Once decay comes there will be no hope so now action will be needed and time will not be allowed. It all has to happen here it has to happen. Now is the time. It may not all last until later so before this week is over it must be seen and attended to.
Peter supports all the help he gives on his own pain. That is where it all flows from. The support he gives feeds back into his self confidence. That is where it all ends up and he uses it in order to cope with his own problems which are vulnerability and lack of self confidence. These are often a problem, even in me in you, but here they are much more acute. And so everything happens all are ones and it must be so and it is probably best to be entirely honest in my feelings on the matter. This is difficult because of Cary who will be hurt by being in the wrong place. This is how it will be to go forward that way but to do less is to do less and so regret it all. If there is any pain at all in me when I look at it, it seems to me it must all be self pity. When I had started thinking last night about nothing much it was like it all was about me. That is how it was. It was as though it was all about me. It was all very egocentric and that is not at all being nothing. Know that is not being nothing, that is being everything which can look the same and still not be. So this week is to take all the available opportunities. And to be totally egocentric but it is nothing at all but it is very difficult to be nothing fully. All roads lead to Rome. It is probably so. This is all about self pity really. When I woke up this morning there was no power but that didn't matter to me very much. But I woke up upset because of the sad and distressing state of everything that could be sad and distressing. So after I had done the birds I began to realise that it was all self pity. Nothing but self pity. And then it was possible to really cheer up much more. Because there is no need for all the self pity today. Here I am. This is me. This is me. Sometimes it needs to be more to be so with conviction. There is no need for self pity. Either it is so in me or it is not.

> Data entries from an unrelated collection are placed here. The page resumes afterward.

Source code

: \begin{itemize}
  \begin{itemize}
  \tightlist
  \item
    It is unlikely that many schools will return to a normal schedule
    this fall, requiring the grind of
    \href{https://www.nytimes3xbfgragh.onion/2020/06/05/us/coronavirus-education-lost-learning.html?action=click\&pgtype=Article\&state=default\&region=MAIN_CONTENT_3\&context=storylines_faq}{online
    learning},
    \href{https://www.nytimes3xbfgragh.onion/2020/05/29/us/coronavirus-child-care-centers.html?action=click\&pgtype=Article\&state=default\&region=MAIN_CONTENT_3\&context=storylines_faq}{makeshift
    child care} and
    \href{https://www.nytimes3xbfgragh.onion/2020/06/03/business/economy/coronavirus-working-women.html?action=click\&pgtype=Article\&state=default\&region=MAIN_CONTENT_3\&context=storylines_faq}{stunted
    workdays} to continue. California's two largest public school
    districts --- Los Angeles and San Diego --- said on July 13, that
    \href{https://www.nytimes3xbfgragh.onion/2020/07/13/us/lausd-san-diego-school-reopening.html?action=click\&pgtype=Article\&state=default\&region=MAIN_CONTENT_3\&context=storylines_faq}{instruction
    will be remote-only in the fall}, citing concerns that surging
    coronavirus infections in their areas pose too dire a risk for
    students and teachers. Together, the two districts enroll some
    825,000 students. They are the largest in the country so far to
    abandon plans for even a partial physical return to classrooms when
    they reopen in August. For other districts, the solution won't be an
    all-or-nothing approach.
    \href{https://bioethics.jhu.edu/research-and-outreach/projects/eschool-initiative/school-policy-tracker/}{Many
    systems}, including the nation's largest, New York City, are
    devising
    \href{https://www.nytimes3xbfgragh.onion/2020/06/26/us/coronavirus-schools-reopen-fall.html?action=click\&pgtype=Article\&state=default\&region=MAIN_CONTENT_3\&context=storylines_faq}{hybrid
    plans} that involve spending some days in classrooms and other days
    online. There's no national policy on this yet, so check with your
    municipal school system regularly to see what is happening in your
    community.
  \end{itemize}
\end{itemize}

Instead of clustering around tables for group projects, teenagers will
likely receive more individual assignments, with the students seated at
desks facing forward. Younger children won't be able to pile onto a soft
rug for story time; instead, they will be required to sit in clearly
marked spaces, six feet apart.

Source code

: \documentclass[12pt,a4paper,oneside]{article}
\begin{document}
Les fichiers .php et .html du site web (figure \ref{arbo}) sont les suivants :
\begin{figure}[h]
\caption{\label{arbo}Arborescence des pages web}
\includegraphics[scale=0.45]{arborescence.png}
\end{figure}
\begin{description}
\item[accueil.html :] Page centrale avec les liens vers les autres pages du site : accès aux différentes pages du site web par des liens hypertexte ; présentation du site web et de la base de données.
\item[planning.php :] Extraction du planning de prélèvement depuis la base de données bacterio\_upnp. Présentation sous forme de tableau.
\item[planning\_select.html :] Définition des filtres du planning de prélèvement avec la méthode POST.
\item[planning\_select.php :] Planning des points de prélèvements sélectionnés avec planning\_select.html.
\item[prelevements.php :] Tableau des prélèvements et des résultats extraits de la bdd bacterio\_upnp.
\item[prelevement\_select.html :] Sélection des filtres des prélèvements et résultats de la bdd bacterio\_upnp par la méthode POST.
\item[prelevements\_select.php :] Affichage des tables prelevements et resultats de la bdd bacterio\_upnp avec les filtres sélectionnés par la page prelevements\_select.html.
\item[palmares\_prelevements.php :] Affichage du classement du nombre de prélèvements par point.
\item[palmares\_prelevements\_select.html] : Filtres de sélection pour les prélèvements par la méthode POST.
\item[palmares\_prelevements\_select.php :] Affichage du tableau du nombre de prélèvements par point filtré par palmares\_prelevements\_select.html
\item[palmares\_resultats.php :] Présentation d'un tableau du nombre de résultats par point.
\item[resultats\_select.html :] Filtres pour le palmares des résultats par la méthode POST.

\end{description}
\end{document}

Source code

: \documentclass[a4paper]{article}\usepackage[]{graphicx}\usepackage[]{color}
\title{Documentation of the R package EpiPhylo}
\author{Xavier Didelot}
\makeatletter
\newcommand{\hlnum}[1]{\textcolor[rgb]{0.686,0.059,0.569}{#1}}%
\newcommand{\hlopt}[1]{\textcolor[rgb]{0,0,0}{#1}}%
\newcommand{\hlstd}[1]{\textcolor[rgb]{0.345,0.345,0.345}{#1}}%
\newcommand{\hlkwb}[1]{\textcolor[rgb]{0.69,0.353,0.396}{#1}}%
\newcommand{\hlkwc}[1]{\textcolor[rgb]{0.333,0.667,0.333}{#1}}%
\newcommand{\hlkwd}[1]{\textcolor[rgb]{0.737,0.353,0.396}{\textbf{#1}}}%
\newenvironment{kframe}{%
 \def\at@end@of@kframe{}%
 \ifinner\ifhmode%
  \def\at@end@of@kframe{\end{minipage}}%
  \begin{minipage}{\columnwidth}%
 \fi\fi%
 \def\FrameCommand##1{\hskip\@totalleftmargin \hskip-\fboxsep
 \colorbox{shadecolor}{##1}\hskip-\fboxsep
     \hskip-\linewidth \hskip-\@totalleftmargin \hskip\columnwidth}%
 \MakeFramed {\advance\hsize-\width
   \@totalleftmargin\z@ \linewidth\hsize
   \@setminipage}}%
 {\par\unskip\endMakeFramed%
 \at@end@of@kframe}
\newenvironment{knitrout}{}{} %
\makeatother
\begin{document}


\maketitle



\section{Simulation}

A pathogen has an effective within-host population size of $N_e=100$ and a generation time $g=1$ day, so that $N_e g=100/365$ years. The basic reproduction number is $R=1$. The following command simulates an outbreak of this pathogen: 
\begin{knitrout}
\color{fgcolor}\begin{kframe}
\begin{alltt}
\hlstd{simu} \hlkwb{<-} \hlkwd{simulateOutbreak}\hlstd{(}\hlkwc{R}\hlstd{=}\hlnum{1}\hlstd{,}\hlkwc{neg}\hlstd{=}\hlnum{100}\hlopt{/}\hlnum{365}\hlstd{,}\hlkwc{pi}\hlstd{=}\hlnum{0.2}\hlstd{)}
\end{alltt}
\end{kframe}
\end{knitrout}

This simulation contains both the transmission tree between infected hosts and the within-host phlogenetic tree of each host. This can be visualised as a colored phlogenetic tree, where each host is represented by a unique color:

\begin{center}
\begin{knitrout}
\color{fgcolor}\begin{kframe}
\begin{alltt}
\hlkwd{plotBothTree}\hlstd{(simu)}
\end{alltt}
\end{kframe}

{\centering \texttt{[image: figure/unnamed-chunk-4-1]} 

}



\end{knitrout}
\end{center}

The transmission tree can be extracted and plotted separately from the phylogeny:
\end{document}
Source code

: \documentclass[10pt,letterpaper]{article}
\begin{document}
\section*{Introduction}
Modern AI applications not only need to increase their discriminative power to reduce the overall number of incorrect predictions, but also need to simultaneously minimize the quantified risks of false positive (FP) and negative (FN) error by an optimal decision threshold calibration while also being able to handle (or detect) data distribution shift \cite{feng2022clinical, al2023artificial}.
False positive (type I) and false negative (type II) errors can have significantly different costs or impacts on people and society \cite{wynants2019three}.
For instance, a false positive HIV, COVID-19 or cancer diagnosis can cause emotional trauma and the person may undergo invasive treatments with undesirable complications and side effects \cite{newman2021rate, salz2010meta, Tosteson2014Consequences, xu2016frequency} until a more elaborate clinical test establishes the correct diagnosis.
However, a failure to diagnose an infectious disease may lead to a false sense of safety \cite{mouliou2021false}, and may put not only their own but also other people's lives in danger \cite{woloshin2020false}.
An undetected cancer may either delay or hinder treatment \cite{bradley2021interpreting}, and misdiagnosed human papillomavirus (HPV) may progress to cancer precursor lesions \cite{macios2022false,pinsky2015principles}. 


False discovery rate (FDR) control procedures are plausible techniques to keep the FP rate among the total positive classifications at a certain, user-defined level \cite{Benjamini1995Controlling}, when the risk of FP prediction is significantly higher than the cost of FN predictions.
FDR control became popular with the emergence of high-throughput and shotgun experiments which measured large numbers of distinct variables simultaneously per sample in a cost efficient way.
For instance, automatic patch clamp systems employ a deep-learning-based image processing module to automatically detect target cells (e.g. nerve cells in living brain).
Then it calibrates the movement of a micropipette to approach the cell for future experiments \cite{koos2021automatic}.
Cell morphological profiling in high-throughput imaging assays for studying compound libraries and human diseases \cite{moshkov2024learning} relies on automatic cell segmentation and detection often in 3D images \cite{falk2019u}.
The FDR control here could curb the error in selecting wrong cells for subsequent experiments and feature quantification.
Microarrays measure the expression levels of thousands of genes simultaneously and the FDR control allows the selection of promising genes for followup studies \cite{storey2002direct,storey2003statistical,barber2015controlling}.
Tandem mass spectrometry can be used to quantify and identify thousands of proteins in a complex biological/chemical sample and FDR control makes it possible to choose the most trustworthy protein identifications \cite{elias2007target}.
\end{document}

Time is now pressing and I am forced to act even if by my nature I am reluctant to do so. This may be a good thing it may be a bad thing. It may just be the way it is in it. The world is time and time is change and even change is to be not only always different outside but always different on the inside from time to time. So with time pressing it is a chance for me to be positive about how to be and for a moment one way or another to try to drop the observer and become the participant. This will take a lot in me and the right environment because it is all very difficult for me to change.
There was a man who kept peacocks with clipped wings to stop and visiting the council estate. He didn't have a garden just a lot of space. His life was filled with deliberate distractions but there was no garden.